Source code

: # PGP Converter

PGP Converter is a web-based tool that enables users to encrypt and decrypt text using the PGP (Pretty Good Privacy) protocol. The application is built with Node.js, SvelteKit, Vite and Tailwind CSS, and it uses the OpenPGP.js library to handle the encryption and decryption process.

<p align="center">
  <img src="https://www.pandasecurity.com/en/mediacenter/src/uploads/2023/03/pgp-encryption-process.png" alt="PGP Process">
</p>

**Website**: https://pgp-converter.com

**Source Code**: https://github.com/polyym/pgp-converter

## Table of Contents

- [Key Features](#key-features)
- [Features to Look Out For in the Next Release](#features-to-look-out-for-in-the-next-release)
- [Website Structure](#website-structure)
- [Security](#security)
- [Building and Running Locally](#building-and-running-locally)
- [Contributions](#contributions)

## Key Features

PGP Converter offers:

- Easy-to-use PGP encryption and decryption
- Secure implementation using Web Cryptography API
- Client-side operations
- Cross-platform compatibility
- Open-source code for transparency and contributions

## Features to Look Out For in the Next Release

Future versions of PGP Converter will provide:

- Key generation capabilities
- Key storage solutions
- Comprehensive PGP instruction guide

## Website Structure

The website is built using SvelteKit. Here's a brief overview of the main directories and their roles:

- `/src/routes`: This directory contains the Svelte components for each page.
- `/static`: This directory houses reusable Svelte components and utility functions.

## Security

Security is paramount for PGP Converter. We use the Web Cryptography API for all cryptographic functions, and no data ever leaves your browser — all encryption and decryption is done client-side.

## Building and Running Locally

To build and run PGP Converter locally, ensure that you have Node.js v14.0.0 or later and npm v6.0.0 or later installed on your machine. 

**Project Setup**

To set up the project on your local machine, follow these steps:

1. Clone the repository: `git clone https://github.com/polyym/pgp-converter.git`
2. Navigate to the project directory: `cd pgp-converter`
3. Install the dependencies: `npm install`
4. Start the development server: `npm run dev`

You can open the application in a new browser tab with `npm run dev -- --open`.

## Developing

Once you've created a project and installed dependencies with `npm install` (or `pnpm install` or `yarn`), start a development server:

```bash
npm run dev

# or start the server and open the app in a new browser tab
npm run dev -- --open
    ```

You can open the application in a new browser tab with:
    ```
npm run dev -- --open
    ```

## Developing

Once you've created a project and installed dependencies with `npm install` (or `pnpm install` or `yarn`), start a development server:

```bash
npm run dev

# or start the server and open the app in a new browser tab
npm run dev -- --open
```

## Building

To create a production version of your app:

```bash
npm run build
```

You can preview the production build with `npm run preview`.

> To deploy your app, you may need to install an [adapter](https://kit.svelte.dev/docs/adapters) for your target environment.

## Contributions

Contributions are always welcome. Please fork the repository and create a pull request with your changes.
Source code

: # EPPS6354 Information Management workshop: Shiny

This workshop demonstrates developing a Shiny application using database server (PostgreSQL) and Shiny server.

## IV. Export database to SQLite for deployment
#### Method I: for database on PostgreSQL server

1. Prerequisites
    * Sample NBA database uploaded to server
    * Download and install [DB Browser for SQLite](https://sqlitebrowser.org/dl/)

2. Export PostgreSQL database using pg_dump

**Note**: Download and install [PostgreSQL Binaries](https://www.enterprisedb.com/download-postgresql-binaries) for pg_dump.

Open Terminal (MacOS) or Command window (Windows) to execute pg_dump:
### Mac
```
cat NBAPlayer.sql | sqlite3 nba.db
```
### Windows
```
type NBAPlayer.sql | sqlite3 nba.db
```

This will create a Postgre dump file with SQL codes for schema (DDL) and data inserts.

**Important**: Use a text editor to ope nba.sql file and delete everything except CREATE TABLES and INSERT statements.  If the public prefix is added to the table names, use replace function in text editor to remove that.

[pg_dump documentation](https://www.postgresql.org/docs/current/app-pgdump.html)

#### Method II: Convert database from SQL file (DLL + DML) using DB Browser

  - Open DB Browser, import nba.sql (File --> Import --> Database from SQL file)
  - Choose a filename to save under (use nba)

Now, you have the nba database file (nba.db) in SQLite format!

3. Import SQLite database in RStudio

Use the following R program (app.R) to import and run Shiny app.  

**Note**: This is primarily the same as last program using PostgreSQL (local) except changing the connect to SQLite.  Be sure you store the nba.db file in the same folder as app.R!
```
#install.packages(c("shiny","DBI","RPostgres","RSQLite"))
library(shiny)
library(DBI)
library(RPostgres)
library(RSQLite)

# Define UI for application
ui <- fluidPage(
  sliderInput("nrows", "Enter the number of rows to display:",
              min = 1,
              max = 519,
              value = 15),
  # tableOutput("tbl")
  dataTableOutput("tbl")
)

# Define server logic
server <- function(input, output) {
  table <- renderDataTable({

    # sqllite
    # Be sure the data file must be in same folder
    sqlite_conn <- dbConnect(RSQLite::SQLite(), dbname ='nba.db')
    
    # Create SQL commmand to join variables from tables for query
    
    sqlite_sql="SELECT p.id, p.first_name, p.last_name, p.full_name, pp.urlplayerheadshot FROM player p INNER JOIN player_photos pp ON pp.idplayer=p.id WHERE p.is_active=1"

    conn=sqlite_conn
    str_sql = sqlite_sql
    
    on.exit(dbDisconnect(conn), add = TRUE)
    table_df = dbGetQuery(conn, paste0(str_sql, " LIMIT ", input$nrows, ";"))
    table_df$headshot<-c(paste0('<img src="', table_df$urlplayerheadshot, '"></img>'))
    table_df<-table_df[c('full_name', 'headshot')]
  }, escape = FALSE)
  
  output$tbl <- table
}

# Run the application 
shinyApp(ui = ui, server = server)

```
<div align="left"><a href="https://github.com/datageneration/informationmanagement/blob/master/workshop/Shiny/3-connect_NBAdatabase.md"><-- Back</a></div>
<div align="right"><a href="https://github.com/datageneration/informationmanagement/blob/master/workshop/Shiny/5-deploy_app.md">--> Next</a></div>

-*-

A word-for-word copy of the lines above from the one with "This workshop demonstrates" through the one with "uploaded to server", inclusive, is the only output wanted.

This workshop demonstrates developing a Shiny application using database server (PostgreSQL) and Shiny server.

## IV. Export database to SQLite for deployment
#### Method I: for database on PostgreSQL server

1. Prerequisites
    * Sample NBA database uploaded to server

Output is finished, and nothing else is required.